Vibration is a red herring. Mirror damping for small format DSLRs has been a
solved problem for decades. In any case, all of these advantages can be
obtained with a DSLR too when it's in mirror lock-up mode.

------
rb808
Nikon and Canon dominate the pro space for more than just the tech specs of
their products. The support is amazing - check out this blog article to see. I
thought B&H was close to photographers heaven but I've never seen anything
like this.

[http://blog.jeffcable.com/2016/08/a-very-rare-look-inside-
ca...](http://blog.jeffcable.com/2016/08/a-very-rare-look-inside-canons.html)

Producing the camera that has the best specs doesn't necessarily mean that
pros will be using it. (Depends on the size of the gap of course)

------
zokier
While 20fps makes nice headline, it is imho the least interesting spec of this
camera.

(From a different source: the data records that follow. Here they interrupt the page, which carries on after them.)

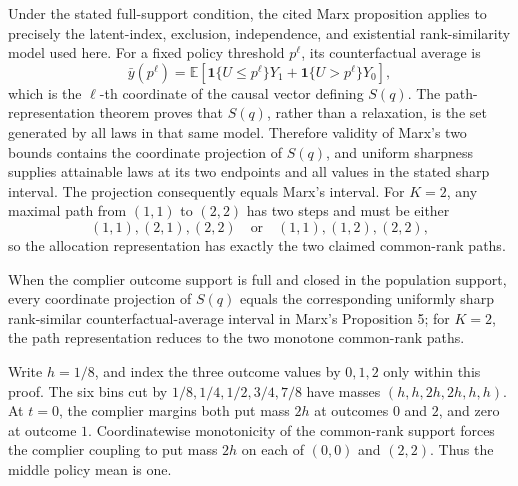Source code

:Under the stated full-support condition, the cited Marx proposition applies to precisely the latent-index, exclusion, independence, and existential rank-similarity model used here.  For a fixed policy threshold \(p^\ell\), its counterfactual average is
\[
\bar y(p^\ell)=\mathbb E[\mathbf 1\{U\le p^\ell\}Y_1+\mathbf 1\{U>p^\ell\}Y_0],
\]
which is the \(\ell\)-th coordinate of the causal vector defining \(S(q)\).  The path-representation theorem proves that \(S(q)\), rather than a relaxation, is the set generated by all laws in that same model.  Therefore validity of Marx's two bounds contains the coordinate projection of \(S(q)\), and uniform sharpness supplies attainable laws at its two endpoints and all values in the stated sharp interval.  The projection consequently equals Marx's interval.  For \(K=2\), any maximal path from \((1,1)\) to \((2,2)\) has two steps and must be either
\[
(1,1),(2,1),(2,2)
\quad\text{or}\quad
(1,1),(1,2),(2,2),
\]
so the allocation representation has exactly the two claimed common-rank paths.

When the complier outcome support is full and closed in the population support, every coordinate projection of \(S(q)\) equals the corresponding uniformly sharp rank-similar counterfactual-average interval in Marx's Proposition 5; for \(K=2\), the path representation reduces to the two monotone common-rank paths.

Write \(h=1/8\), and index the three outcome values by \(0,1,2\) only within this proof.  The six bins cut by \(1/8,1/4,1/2,3/4,7/8\) have masses \((h,h,2h,2h,h,h)\).  At \(t=0\), the complier margins both put mass \(2h\) at outcomes \(0\) and \(2\), and zero at outcome \(1\).  Coordinatewise monotonicity of the common-rank support forces the complier coupling to put mass \(2h\) on each of \((0,0)\) and \((2,2)\).  Thus the middle policy mean is one.

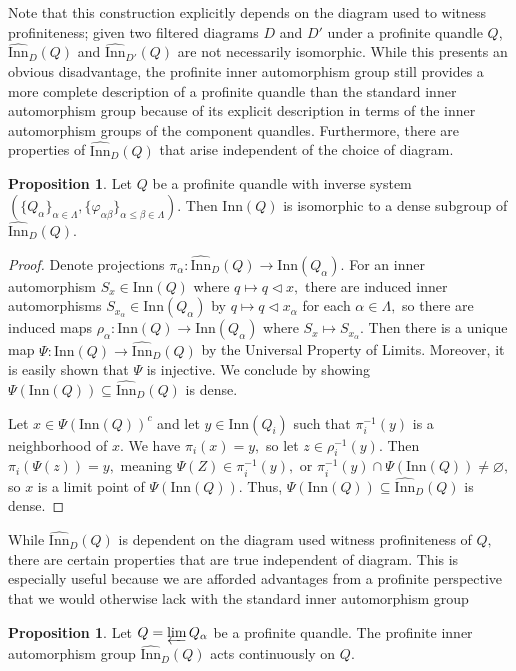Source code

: \documentclass[reqno,dvipsnames]{amsart}
\renewcommand{\a}{\alpha}
\renewcommand{\b}{\beta}
\newcommand{\Inn}{\text{Inn}}
\newcommand{\pInn}{\widehat{\text{Inn}}}
\theoremstyle{definition}
\newtheorem{proposition}[theorem]{Proposition}
\begin{document}
{Note that this construction explicitly depends on the diagram used to witness profiniteness; given two filtered diagrams $D$ and $D'$ under a profinite quandle $Q$, $\pInn_D(Q)$ and $\pInn_{D'}(Q)$ are not necessarily isomorphic. While this presents an obvious disadvantage, the profinite inner automorphism group still provides a more complete description of a profinite quandle than the standard inner automorphism group because of its explicit description in terms of the inner automorphism groups of the component quandles. Furthermore, there are properties of $\pInn_D(Q)$ that arise independent of the choice of diagram.

\begin{proposition}
Let $Q$ be a profinite quandle with inverse system $(\{Q_\a\}_{\a \in \Lambda},\{\varphi_{\a\b}\}_{\a \leq \b \in \Lambda})$. Then $\Inn(Q)$ is isomorphic to a dense subgroup of $\pInn_D(Q).$
\end{proposition}

\begin{proof}
Denote projections $\pi_\a : \pInn_D(Q) \to \Inn(Q_\a).$ For an inner automorphism $S_x \in \Inn(Q)$ where $q \mapsto q \triangleleft x,$ there are induced inner automorphisms $S_{x_\a} \in \Inn(Q_\a)$ by $q \mapsto q \triangleleft x_\a$ for each $\a \in \Lambda,$ so there are induced maps $\rho_\a : \Inn(Q) \to \Inn(Q_\a)$ where $S_x \mapsto S_{x_\a}.$ Then there is a unique map $\Psi: \Inn(Q) \to \pInn_D(Q)$ by the Universal Property of Limits. Moreover, it is easily shown that $\Psi$ is injective. We conclude by showing $\Psi(\Inn(Q)) \subseteq \pInn_D(Q)$ is dense.

Let $x \in \Psi(\Inn(Q))^c$ and let $y \in \Inn(Q_i)$ such that $\pi_i^{-1}(y)$ is a neighborhood of $x.$ We have $\pi_i(x) = y,$ so let $z \in \rho_i^{-1}(y).$ Then $\pi_i(\Psi(z)) = y,$ meaning $\Psi(Z) \in \pi_i^{-1}(y),$ or $\pi_i^{-1}(y) \cap \Psi(\Inn(Q)) \neq \varnothing,$ so $x$ is a limit point of $\Psi(\Inn(Q)).$ Thus, $\Psi(\Inn(Q)) \subseteq \pInn_D(Q)$ is dense.
\end{proof}

While $\pInn_D(Q)$ is dependent on the diagram used witness profiniteness of $Q,$ there are certain properties that are true independent of diagram. This is especially useful because we are afforded advantages from a profinite perspective that we would otherwise lack with the standard inner automorphism group

\begin{proposition}
Let $Q=\varprojlim Q_\a$ be a profinite quandle. The profinite inner automorphism group $\pInn_D(Q)$ acts continuously on $Q$.
\end{proposition}

}
\end{document}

Some things I find interesting:

* Low light performance and dynamic range. Sony bodies have traditionally been good at this (see for example [https://vimeo.com/99893160](https://vimeo.com/99893160)), I hope the trend continues.

* Video features. They say 4k full frame video, which sounds nice, but subsampling the sensor inherently comes with some compromises, which might be even exaggerated in 1080p mode.

* There is more to video than just resolution; does it have any high-framerate modes, what sort of video formats and color profiles does it support etc etc.

* The 5 stop equivalent image stabilization sounds impressive. Admittedly I haven't followed the state of art that closely, but I imagined IS being typically closer to 2-3 stop eqv.

* 1/32k shutter speed seems also quite fast. I wonder what sort of new photos such fast shutter speeds enable.

* Wasn't it Sony that "innovated" a lossy compressed RAW format? What sort of impact does that have on this camera?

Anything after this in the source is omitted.